↓↓↓

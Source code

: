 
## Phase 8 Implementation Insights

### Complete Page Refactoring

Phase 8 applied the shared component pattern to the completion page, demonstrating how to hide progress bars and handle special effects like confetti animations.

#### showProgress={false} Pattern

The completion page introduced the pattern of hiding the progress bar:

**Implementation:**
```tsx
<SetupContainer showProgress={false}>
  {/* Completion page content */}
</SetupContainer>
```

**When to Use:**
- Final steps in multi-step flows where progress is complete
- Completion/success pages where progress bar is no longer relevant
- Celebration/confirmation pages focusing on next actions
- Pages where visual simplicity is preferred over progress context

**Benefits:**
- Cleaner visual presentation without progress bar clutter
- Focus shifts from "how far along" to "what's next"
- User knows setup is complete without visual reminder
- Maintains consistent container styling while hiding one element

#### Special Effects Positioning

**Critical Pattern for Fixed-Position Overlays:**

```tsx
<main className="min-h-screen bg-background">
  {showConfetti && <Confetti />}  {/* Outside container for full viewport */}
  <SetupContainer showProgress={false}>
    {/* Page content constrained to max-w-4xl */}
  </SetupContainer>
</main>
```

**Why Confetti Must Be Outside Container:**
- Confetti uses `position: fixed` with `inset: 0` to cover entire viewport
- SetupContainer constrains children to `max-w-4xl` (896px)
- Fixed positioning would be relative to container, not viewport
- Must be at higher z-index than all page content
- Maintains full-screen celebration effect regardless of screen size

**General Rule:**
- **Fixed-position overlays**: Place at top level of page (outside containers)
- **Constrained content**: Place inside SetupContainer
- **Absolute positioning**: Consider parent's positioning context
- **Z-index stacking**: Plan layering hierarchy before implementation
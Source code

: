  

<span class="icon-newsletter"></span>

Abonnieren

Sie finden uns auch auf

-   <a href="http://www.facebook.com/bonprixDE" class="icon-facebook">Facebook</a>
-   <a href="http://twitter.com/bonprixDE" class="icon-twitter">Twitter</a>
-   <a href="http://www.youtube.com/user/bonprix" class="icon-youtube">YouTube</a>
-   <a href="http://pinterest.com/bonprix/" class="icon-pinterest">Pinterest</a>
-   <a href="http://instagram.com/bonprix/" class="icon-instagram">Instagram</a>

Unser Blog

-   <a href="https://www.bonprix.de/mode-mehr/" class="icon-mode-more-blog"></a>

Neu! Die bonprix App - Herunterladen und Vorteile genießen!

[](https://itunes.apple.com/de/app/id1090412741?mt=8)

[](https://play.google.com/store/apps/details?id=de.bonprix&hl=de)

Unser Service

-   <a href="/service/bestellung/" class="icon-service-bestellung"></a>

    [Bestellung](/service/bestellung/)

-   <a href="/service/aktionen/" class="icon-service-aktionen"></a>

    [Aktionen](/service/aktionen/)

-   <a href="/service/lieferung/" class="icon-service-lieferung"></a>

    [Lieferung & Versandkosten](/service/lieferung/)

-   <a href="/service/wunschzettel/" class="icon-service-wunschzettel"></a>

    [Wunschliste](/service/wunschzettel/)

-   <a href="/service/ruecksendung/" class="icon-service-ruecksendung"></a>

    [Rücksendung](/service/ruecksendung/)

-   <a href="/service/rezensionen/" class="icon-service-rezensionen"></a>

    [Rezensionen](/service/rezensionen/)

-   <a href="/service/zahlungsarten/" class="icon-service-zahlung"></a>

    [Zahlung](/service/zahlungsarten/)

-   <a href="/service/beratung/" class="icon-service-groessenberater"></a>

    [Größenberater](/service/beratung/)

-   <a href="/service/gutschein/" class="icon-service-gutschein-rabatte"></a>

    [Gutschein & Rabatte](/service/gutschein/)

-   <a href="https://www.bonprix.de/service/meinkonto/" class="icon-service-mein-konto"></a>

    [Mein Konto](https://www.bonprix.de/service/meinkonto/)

↑↑↑

**Problem details**. Your task is to set down only the lines that run from the opening of the listing to the line with "- Focus shifts", both ends included, each unchanged.

**Response to this exercise**.
Source code

: 
## Phase 8 Implementation Insights

### Complete Page Refactoring

Phase 8 applied the shared component pattern to the completion page, demonstrating how to hide progress bars and handle special effects like confetti animations.

#### showProgress={false} Pattern

The completion page introduced the pattern of hiding the progress bar:

**Implementation:**
```tsx
<SetupContainer showProgress={false}>
  {/* Completion page content */}
</SetupContainer>
```

**When to Use:**
- Final steps in multi-step flows where progress is complete
- Completion/success pages where progress bar is no longer relevant
- Celebration/confirmation pages focusing on next actions
- Pages where visual simplicity is preferred over progress context

**Benefits:**
- Cleaner visual presentation without progress bar clutter
- Focus shifts from "how far along" to "what's next"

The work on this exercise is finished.